A daring attempt to send a research vessel completely trapped in ice across the North Pole could lead to more accurate weather and climate forecasts, say scientists.

Stranded and unable to move, the RV Polarstern will be carried by slowly flowing ice as the bitterly cold and constantly dark Arctic winter closes in.

During the year-long 2,500km voyage, teams of scientists - protected from polar bears by armed guards - will take measurements and make observations that have never been possible before.

The bold venture, called MOSAiC (Multidisciplinary drifting Observatory for the Study of Arctic Climate), echoes a famous polar expedition more than a century ago.

In 1893 Norwegian explorer Fridtjof Nansen tried to reach the North Pole by allowing his vessel, the Fram, to freeze in place and drift with the ice.

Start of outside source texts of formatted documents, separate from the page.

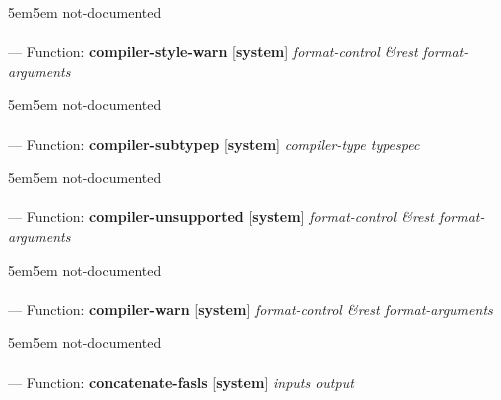 \begin{adjustwidth}{5em}{5em}
not-documented
\end{adjustwidth}

\paragraph{}
\label{SYSTEM:COMPILER-STYLE-WARN}
--- Function: \textbf{compiler-style-warn} [\textbf{system}] \textit{format-control \&rest format-arguments}

\begin{adjustwidth}{5em}{5em}
not-documented
\end{adjustwidth}

\paragraph{}
\label{SYSTEM:COMPILER-SUBTYPEP}
--- Function: \textbf{compiler-subtypep} [\textbf{system}] \textit{compiler-type typespec}

\begin{adjustwidth}{5em}{5em}
not-documented
\end{adjustwidth}

\paragraph{}
\label{SYSTEM:COMPILER-UNSUPPORTED}
--- Function: \textbf{compiler-unsupported} [\textbf{system}] \textit{format-control \&rest format-arguments}

\begin{adjustwidth}{5em}{5em}
not-documented
\end{adjustwidth}

\paragraph{}
\label{SYSTEM:COMPILER-WARN}
--- Function: \textbf{compiler-warn} [\textbf{system}] \textit{format-control \&rest format-arguments}

\begin{adjustwidth}{5em}{5em}
not-documented
\end{adjustwidth}

\paragraph{}
\label{SYSTEM:CONCATENATE-FASLS}
--- Function: \textbf{concatenate-fasls} [\textbf{system}] \textit{inputs output}

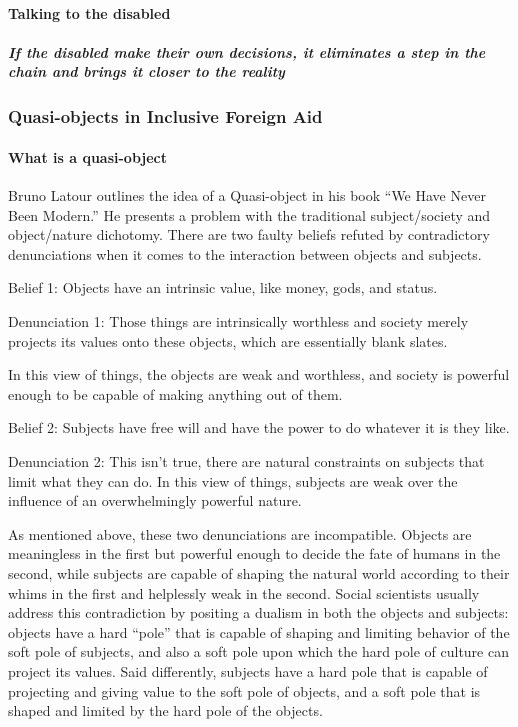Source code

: \documentclass{lps}
\begin{document}
\paragraph{Talking to the disabled}

\subparagraph{If the disabled make their own decisions, it eliminates a step
in the chain and brings it closer to the reality}

\subsubsection{Quasi-objects in Inclusive Foreign Aid}

\paragraph{What is a quasi-object}

Bruno Latour outlines the idea of a Quasi-object in his book “We Have Never
Been Modern.” He presents a problem with the traditional subject/society and
object/nature dichotomy. There are two faulty beliefs refuted by contradictory
denunciations when it comes to the interaction between objects and subjects. 

Belief 1: Objects have an intrinsic value, like money, gods, and status. 

Denunciation 1: Those things are intrinsically worthless and society merely
projects its values onto these objects, which are essentially blank slates.

In this view of things, the objects are weak and worthless, and society is
powerful enough to be capable of making anything out of them.

Belief 2: Subjects have free will and have the power to do whatever it is they
like.

Denunciation 2: This isn’t true, there are natural constraints on subjects
that limit what they can do.  In this view of things, subjects are weak over
the influence of an overwhelmingly powerful nature.

As mentioned above, these two denunciations are incompatible. Objects are
meaningless in the first but powerful enough to decide the fate of humans in
the second, while subjects are capable of shaping the natural world according
to their whims in the first and helplessly weak in the second. Social
scientists usually address this contradiction by positing a dualism in both
the objects and subjects: objects have a hard “pole” that is capable of
shaping and limiting behavior of the soft pole of subjects, and also a soft
pole upon which the hard pole of culture can project its values. Said
differently, subjects have a hard pole that is capable of projecting and
giving value to the soft pole of objects, and a soft pole that is shaped and
limited by the hard pole of the objects.
\end{document}
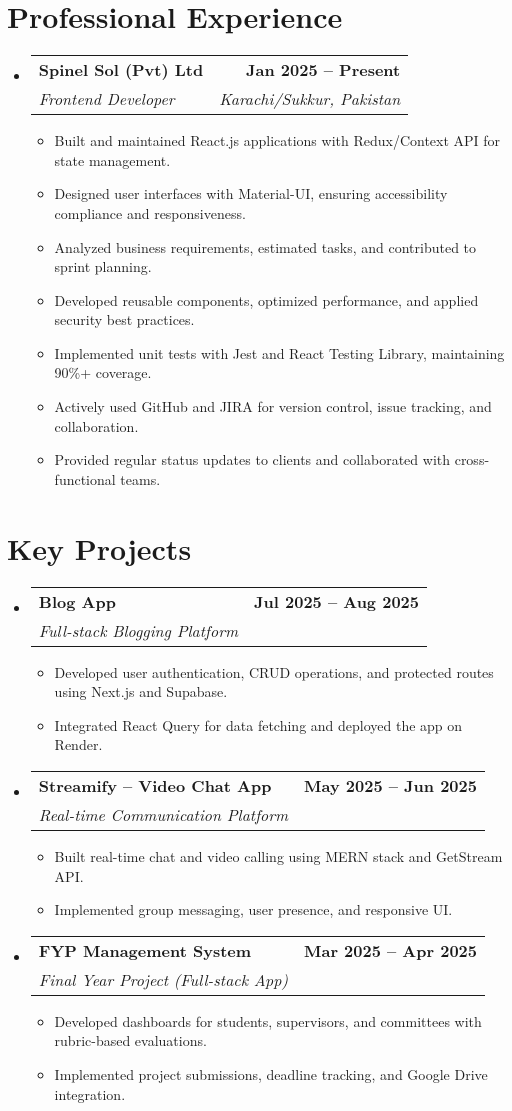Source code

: \documentclass[letterpaper,11pt]{article}
\makeatletter
\newcommand{\resumeItem}[1]{\item\small{{#1 \vspace{-2pt}}}}
\newcommand{\resumeSubheading}[4]{\vspace{-2pt}\item
  \begin{tabular*}{1.0\textwidth}[t]{l@{\extracolsep{\fill}}r}
    \textbf{#1} & \textbf{\small #2} \\
    \textit{\small#3} & \textit{\small #4} \\
  \end{tabular*}\vspace{-7pt}}
\newcommand{\resumeSubHeadingListStart}{\begin{itemize}[leftmargin=0.0in, label={}]}
\newcommand{\resumeSubHeadingListEnd}{\end{itemize}}
\newcommand{\resumeItemListStart}{\begin{itemize}}
\newcommand{\resumeItemListEnd}{\end{itemize}\vspace{-5pt}}
\makeatother
\begin{document}
\section{Professional Experience}
\resumeSubHeadingListStart
  \resumeSubheading
    {Spinel Sol (Pvt) Ltd}{Jan 2025 – Present}
    {Frontend Developer}{Karachi/Sukkur, Pakistan}
    \resumeItemListStart
      \resumeItem{Built and maintained React.js applications with Redux/Context API for state management.}
      \resumeItem{Designed user interfaces with Material-UI, ensuring accessibility compliance and responsiveness.}
      \resumeItem{Analyzed business requirements, estimated tasks, and contributed to sprint planning.}
      \resumeItem{Developed reusable components, optimized performance, and applied security best practices.}
      \resumeItem{Implemented unit tests with Jest and React Testing Library, maintaining 90\%+ coverage.}
      \resumeItem{Actively used GitHub and JIRA for version control, issue tracking, and collaboration.}
      \resumeItem{Provided regular status updates to clients and collaborated with cross-functional teams.}
    \resumeItemListEnd
\resumeSubHeadingListEnd

\section{Key Projects}
\resumeSubHeadingListStart
  \resumeSubheading
    {Blog App}{Jul 2025 – Aug 2025}
    {Full-stack Blogging Platform}{}
    \resumeItemListStart
      \resumeItem{Developed user authentication, CRUD operations, and protected routes using Next.js and Supabase.}
      \resumeItem{Integrated React Query for data fetching and deployed the app on Render.}
    \resumeItemListEnd

  \resumeSubheading
    {Streamify – Video Chat App}{May 2025 – Jun 2025}
    {Real-time Communication Platform}{}
    \resumeItemListStart
      \resumeItem{Built real-time chat and video calling using MERN stack and GetStream API.}
      \resumeItem{Implemented group messaging, user presence, and responsive UI.}
    \resumeItemListEnd

  \resumeSubheading
    {FYP Management System}{Mar 2025 – Apr 2025}
    {Final Year Project (Full-stack App)}{}
    \resumeItemListStart
      \resumeItem{Developed dashboards for students, supervisors, and committees with rubric-based evaluations.}
      \resumeItem{Implemented project submissions, deadline tracking, and Google Drive integration.}
    \resumeItemListEnd
\resumeSubHeadingListEnd
\end{document}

He and his crew eventually abandoned the ship, which continued to drift past the pole, emerging between Greenland and the Svalbard island group in what is now known as the Fram Strait.

While Nansen's goal was the Pole, the purpose of the 50 million euro MOSAiC expedition being undertaken in 2019 is purely scientific.

Co-leader Professor Markus Rex, from the Alfred Wegener Institute in Potsdam, Germany, said: "The plan is to travel in summer when sea ice is thin and sea extent is much smaller. We can travel along the Siberian coast and then make our way with our ice-breaker to the Siberian sector of the Arctic. Then we just stop the engines and drift with the sea ice."

"As the season proceeds the sea ice will grow and by late November we'll sit in solid sea ice. It will get colder; the ice will grow in extent and thickness. By then we'll have set up a network of stations on the ice, some close and some 20 or 30km away.

We'll have a network of stations on the ice with a central observatory. The whole thing will drift across the Arctic

"We'll have a network of stations on the ice with a central observatory. The whole thing will drift across the Arctic. During winter it will be completely dark and we won't be able to move. We'll just passively drift across the polar cap until we reach the Fram Strait."

Fifty institutions from 14 countries, including the UK, US and Russia, are taking part in the project.

Knowledge gained from the expedition could transform our understanding of climate change and even help forecasters improve their predictions of weather in the UK, said Prof Rex, speaking at the American Association for the Advancement of Science (AAAS) annual meeting in Boston, Massachusetts.

What happens in the Arctic, where climate change is occurring faster than anywhere else on Earth, has a major impact on the weather in northern Europe and North America. Yet the forces at work are not well understood because gaining access to the region to carry out ground-based studies is so difficult.

"There are many, many really small scale processes which affect the climate on a regional and global scale in the Arctic which we can't observe from a satellite," said Prof Rex."

Recorded levels of Arctic sea ice show a much faster rate of decline than computer simulations predict. That suggests vital information is missing from the models, the professor pointed out.

Strong warming in the Arctic affects weather in Northern Europe because it reduces the temperature contrast between low and high attitudes.

This leads to lighter winds that meander instead of blowing in a more contained circular "zonal" pattern and "more frequent and cold air outbreaks from the Arctic", said Prof Rex.